Os Estados Unidos fizeram um apelo ao governo iraquiano na noite de segunda-feira (11) para que suspenda atos de violência contra manifestantes que tomaram as ruas do país. O chamado americano é uma resposta ao assassinato de centenas de civis por forças do governo.
Washington também pediu às autoridades iraquianas que implementem reformas eleitorais e realizem eleições antecipadas, pedidos aos quais o Presidente Barham Salih prometeu assentir. Uma declaração da Casa Branca reiterou: “Os Estados Unidos estão gravemente preocupados com os sucessivos ataques contra manifestantes, ativistas civis e profissionais de imprensa, além de restrições impostas ao acesso à Internet no Iraque.”
Três manifestantes foram mortos ontem no sul do Iraque e dezenas foram feridos pelas forças de segurança, que abriram fogo no centro da capital, Bagdá. A Anistia Internacional alertou para um “massacre” no país.
Manifestantes são vistos pelas autoridades iraquianas como uma influência desestabilizadora. A resposta do governo resultou em 319 pessoas mortas desde o início dos protestos, em 1° de outubro, a maioria civis. A repressão também resultou em 12.000 feridos, segundo estimativas oficiais anunciadas na manhã de ontem.
Representantes políticos iraquianos concordaram no último sábado (9) a suspender os protestos, em um momento no qual os manifestantes acusam partidos políticos tradicionais de lealdade ao Irã, visto popularmente como o arquiteto do atual sistema político do Iraque. Após consentirem com o “retorno à vida normal”, as forças de segurança, no entanto, intensificaram a repressão aos protestos. O país permanece também sem acesso à Internet; plataformas de redes sociais estão bloqueadas há quase uma semana.
O governo do Primeiro-Ministro Adil Abdul Mahdi assumiu algumas medidas para tentar atenuar a situação, incluindo o fornecimento de auxílio social aos necessitados e novas oportunidades de emprego a profissionais com nível universitário. Porém, tais medidas fracassaram em acompanhar às demandas cada vez mais abrangentes dos manifestantes, que agora exigem a revisão do sistema político sectário e a deposição de toda a elite política do país.

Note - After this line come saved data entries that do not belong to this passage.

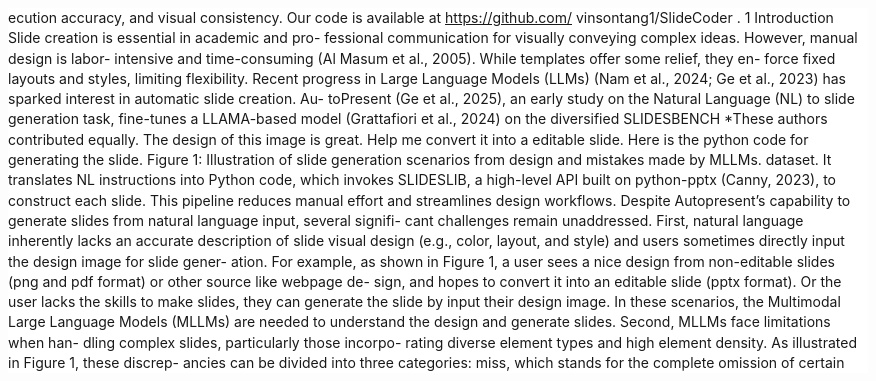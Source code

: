 ecution accuracy, and visual consistency. Our
code is available at https://github.com/
vinsontang1/SlideCoder .
1 Introduction
Slide creation is essential in academic and pro-
fessional communication for visually conveying
complex ideas. However, manual design is labor-
intensive and time-consuming (Al Masum et al.,
2005). While templates offer some relief, they en-
force fixed layouts and styles, limiting flexibility.
Recent progress in Large Language Models
(LLMs) (Nam et al., 2024; Ge et al., 2023) has
sparked interest in automatic slide creation. Au-
toPresent (Ge et al., 2025), an early study on
the Natural Language (NL) to slide generation
task, fine-tunes a LLAMA-based model (Grattafiori
et al., 2024) on the diversified SLIDESBENCH
*These authors contributed equally.
The design of this 
image is great.  Help 
me convert it into a 
editable  slide.
Here is the python 
code for generating 
the slide. 
Figure 1: Illustration of slide generation scenarios from
design and mistakes made by MLLMs.
dataset. It translates NL instructions into Python
code, which invokes SLIDESLIB, a high-level API
built on python-pptx (Canny, 2023), to construct
each slide. This pipeline reduces manual effort and
streamlines design workflows.
Despite Autopresent’s capability to generate
slides from natural language input, several signifi-
cant challenges remain unaddressed.
First, natural language inherently lacks an
accurate description of slide visual design (e.g.,
color, layout, and style) and users sometimes
directly input the design image for slide gener-
ation. For example, as shown in Figure 1, a user
sees a nice design from non-editable slides (png
and pdf format) or other source like webpage de-
sign, and hopes to convert it into an editable slide
(pptx format). Or the user lacks the skills to make
slides, they can generate the slide by input their
design image. In these scenarios, the Multimodal
Large Language Models (MLLMs) are needed to
understand the design and generate slides.
Second, MLLMs face limitations when han-
dling complex slides, particularly those incorpo-
rating diverse element types and high element
density. As illustrated in Figure 1, these discrep-
ancies can be divided into three categories: miss,
which stands for the complete omission of certain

Sob pressão das autoridades religiosas xiitas, o governo iraquiano recentemente prometeu implementar medidas mais contundentes, incluindo reformas do sistema eleitoral e reconhecimento de legitimidade dos protestos pacíficos. Redes de mídia relataram que diversos líderes iraquianos concordaram em se encontrar ontem em Bagdá a fim de estabelecer reformas eleitorais que dariam à juventude iraquiana melhores oportunidades para participar do processo de tomada de decisões, além de romper com a hegemonia dos partidos políticos sobre as instituições estatais desde 2003.
Os protestos em curso já há algum tempo são vistos como um dos mais complexos desafios impostos ao sistema político estabelecido após a invasão dos Estados Unidos ao Iraque, em 2003, a qual levou à deposição e execução do ex-ditador Saddam Hussein. O Iraque sofreu décadas e décadas de guerras, sanções e, mais recentemente, violência sectária. O último conflito entre sunitas e xiitas ocorreu durante o período do Daesh (Estado Islâmico), quando o grupo extremista passou a controlar a maior parte da região norte e oeste do Iraque. O país desfrutou de um curto período de tranquilidade após a derrota do Daesh, em 2017.
As atuais manifestações são caracterizadas por uma retórica antissectária e lideradas, em maioria, por representantes xiitas que opõem-se ao governo dominado por uma elite política também xiita, porém, com apoio do Irã. Muitos iraquianos têm esperanças de uma transformação política real, mas receiam que os distúrbios populares deixem marcas duradouras sobre o Iraque. Muitos grupos armados lutam para obter poder e influência, à medida que o Exército do Iraque, com apoio de países ocidentais, continua a combater os remanescentes do Daesh por toda a região norte do território iraquiano.